Covid-19 and the Criminal Law

Wed, 05 Aug 2020

When ‘lockdown’ was announced on 23 March 2020, in many ways it halted the pace of modern life. Overnight, roads were gutted of traffic, shops and public houses were locked and the nation began to adjust to a life spent largely in their own homes. In the same fashion, around the country, criminal courts closed their doors to in-person hearings. This did not mean, though, that the criminal law was about to be placed on pause. In fact, the result was quite the opposite.

First, after a meteorically rapid journey through the Houses of Parliament, the Coronavirus Act 2020 came into force only days after ‘lockdown’ began. Within that Act were set out a number of new criminal offences. Practitioners may be relieved to know that of the 545 pages that comprise the Act, though, they can focus on Schedules 21 and 22. Within those Schedules are a number of powers afforded to public health officials, immigration officers and constables when dealing with infectious or potentially infectious persons. They also include a number of provisions that make it an offence for an infectious or potentially infectious person to fail to comply when the officials exercise their powers under the Act. It should be remembered, though, that a person can only be required to comply if they are infectious or potentially infectious. If that is not the case, then they are not required to comply and so cannot commit an offence for failing to do so.
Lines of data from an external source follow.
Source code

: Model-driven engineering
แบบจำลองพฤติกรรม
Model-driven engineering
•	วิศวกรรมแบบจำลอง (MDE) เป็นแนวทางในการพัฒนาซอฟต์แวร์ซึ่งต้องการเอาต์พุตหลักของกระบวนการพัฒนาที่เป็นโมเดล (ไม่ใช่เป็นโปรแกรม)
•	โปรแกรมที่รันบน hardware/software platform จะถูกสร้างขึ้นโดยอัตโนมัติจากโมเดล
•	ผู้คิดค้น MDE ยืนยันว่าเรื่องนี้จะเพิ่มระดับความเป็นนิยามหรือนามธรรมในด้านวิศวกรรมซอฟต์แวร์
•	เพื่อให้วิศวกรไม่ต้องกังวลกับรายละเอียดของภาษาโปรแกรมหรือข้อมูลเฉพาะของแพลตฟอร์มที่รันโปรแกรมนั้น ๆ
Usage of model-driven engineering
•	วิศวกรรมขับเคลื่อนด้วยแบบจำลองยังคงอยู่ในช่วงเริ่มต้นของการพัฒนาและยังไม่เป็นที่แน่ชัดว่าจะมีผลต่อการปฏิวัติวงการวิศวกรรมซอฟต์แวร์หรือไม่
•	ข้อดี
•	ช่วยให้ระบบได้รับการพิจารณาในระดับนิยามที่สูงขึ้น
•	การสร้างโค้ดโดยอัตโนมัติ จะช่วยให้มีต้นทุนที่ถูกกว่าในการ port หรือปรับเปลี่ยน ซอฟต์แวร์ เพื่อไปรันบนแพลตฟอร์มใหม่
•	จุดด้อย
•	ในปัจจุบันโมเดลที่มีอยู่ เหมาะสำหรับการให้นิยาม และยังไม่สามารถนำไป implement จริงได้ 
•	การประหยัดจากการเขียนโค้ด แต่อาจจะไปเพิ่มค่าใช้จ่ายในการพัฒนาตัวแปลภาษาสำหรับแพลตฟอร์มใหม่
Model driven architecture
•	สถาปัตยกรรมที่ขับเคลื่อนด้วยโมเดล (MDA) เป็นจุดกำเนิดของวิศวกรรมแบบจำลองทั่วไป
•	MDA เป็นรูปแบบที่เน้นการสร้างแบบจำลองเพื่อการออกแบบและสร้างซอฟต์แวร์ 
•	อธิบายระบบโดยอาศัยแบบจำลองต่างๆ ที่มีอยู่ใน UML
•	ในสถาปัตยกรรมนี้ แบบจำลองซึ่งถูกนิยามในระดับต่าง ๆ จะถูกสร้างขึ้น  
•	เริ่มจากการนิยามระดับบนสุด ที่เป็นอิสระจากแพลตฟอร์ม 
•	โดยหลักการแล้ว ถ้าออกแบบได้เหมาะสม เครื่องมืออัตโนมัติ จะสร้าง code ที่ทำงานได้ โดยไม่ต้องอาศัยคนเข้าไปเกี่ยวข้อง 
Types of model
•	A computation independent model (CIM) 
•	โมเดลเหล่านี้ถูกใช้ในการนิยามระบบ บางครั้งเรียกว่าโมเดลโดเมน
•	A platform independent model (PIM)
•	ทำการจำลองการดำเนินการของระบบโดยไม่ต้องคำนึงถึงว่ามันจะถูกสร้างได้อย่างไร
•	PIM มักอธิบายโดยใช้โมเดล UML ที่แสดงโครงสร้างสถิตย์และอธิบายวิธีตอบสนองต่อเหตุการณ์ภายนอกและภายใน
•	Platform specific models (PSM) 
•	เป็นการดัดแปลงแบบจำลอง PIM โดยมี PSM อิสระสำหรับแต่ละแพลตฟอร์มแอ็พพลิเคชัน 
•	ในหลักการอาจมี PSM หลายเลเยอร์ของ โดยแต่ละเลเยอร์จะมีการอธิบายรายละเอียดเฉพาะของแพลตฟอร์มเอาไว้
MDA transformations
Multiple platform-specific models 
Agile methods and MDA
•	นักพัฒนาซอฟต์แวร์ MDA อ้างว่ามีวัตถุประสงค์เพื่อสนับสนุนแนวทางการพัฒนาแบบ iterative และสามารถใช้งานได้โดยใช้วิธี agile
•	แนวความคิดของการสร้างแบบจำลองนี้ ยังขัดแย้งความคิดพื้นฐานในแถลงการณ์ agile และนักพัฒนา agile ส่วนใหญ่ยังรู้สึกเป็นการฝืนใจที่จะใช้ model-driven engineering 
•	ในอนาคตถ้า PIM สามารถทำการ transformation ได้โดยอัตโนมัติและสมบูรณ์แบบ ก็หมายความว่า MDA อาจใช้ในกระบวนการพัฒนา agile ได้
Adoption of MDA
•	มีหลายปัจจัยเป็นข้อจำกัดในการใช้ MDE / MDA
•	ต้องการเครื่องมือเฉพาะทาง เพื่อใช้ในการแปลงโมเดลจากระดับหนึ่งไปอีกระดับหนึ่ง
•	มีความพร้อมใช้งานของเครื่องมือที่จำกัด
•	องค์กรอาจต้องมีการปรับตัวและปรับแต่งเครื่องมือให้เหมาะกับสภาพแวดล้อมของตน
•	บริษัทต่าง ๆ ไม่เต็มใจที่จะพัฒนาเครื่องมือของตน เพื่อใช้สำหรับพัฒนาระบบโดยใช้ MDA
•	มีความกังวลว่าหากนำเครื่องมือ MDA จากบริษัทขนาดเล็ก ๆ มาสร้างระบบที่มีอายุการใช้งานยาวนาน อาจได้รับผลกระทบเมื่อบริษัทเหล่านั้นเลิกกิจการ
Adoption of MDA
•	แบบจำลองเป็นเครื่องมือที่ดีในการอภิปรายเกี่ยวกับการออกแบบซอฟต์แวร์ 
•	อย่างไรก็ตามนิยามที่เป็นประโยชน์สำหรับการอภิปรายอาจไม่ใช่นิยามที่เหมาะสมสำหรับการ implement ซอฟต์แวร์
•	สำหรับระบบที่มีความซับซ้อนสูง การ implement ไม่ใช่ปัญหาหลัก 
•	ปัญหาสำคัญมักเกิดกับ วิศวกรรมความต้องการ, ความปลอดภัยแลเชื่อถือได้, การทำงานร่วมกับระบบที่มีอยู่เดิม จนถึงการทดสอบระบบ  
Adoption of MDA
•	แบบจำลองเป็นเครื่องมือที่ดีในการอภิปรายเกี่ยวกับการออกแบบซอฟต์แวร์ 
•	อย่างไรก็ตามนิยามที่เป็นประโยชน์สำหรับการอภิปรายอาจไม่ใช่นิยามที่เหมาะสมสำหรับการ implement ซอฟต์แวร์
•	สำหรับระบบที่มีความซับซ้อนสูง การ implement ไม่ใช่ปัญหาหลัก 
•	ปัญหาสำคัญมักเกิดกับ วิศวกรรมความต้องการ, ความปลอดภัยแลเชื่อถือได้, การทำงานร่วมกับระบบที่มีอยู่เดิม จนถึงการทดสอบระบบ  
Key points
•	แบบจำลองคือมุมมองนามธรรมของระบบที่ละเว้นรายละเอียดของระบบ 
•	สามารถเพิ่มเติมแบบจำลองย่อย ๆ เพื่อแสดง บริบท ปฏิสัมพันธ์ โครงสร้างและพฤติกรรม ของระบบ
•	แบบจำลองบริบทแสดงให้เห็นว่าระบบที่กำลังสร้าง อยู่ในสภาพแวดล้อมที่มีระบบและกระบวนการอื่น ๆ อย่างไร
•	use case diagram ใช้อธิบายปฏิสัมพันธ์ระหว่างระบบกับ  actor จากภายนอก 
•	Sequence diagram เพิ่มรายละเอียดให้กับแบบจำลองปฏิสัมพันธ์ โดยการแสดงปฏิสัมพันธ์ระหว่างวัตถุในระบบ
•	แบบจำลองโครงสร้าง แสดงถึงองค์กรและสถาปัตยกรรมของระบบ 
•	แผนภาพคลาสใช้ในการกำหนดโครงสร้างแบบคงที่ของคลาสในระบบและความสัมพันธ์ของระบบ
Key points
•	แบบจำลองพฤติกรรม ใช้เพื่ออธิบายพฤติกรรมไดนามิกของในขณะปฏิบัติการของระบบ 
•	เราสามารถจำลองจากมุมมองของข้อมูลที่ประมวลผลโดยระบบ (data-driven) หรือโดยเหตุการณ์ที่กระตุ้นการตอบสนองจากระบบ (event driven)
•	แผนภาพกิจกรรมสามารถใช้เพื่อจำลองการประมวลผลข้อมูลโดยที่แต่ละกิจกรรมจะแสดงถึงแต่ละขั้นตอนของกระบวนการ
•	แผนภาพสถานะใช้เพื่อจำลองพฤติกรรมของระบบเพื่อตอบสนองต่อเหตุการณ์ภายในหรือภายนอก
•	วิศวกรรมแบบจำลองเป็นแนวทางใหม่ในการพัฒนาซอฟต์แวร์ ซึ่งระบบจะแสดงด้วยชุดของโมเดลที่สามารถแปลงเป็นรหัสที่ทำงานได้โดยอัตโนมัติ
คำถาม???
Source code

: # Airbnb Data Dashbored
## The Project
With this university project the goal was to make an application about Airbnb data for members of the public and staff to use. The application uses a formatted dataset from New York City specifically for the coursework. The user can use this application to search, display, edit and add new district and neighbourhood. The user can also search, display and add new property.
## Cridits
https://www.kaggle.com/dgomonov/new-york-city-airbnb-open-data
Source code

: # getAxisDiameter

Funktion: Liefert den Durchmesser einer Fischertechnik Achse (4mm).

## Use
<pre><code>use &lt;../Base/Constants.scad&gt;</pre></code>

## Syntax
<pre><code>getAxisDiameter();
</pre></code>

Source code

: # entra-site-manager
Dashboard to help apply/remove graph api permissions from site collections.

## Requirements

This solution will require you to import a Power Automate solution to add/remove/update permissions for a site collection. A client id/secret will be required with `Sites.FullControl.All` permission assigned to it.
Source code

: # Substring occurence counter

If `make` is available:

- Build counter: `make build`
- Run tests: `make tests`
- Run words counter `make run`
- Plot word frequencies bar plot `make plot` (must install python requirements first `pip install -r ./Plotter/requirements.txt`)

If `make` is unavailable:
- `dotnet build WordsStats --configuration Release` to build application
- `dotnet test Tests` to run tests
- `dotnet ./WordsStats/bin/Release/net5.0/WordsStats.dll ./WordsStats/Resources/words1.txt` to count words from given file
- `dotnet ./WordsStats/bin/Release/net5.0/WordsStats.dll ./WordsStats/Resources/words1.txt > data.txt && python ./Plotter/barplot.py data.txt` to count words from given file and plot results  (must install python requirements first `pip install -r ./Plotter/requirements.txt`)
Secondly, alongside the Act came the Coronavirus Regulations 2020. These Regulations contain a number of provisions for how everybody – whether infectious or not – should act. Regulation 9 makes it a criminal offence to contravene a requirement in Regulations 4, 5, 7 or 8 without a reasonable excuse, or to contravene a requirement in Regulation 6. Those Regulations cover gatherings, staying overnight at a place other than one’s home, opening business premises and enforcement by an appropriate officer.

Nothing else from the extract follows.